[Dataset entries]
◇ ◇ ◇ ◇

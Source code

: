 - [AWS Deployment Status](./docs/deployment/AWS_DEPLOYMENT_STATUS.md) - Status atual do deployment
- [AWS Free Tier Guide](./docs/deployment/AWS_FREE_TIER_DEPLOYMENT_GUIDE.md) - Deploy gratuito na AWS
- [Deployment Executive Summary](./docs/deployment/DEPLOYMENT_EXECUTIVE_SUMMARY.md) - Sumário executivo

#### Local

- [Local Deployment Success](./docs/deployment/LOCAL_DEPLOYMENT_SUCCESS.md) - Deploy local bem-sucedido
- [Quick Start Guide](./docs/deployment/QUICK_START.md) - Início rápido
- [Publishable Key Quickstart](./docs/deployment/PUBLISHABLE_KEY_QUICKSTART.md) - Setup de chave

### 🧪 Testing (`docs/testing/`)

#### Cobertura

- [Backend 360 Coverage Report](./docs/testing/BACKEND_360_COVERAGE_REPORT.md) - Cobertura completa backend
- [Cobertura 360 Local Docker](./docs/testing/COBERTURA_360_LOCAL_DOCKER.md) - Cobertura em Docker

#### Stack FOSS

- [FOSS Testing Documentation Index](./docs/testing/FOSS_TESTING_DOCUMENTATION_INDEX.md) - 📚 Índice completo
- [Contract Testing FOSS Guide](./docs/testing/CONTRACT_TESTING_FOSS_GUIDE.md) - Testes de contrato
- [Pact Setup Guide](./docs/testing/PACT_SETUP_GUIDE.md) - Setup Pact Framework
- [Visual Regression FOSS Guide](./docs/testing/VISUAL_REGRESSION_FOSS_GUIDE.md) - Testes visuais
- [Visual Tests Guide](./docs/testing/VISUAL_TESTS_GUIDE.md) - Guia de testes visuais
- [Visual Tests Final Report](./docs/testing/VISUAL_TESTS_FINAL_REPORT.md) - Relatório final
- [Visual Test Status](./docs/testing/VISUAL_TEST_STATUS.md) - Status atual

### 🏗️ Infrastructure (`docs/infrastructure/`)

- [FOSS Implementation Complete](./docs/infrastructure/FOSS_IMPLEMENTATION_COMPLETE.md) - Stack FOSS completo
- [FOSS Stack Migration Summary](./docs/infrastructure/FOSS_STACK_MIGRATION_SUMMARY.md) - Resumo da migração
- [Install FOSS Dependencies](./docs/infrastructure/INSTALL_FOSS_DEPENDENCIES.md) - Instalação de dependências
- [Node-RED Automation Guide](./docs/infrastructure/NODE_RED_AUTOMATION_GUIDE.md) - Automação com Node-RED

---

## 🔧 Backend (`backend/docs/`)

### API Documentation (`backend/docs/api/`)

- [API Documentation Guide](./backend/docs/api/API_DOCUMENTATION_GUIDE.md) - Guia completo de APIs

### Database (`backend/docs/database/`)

◇ ◇ ◇ ◇

**Exercise description**
Every line above with the word "Tests" is to be copied out.

**Exercise answer**
- [Visual Tests Guide](./docs/testing/VISUAL_TESTS_GUIDE.md) - Guia de testes visuais
- [Visual Tests Final Report](./docs/testing/VISUAL_TESTS_FINAL_REPORT.md) - Relatório final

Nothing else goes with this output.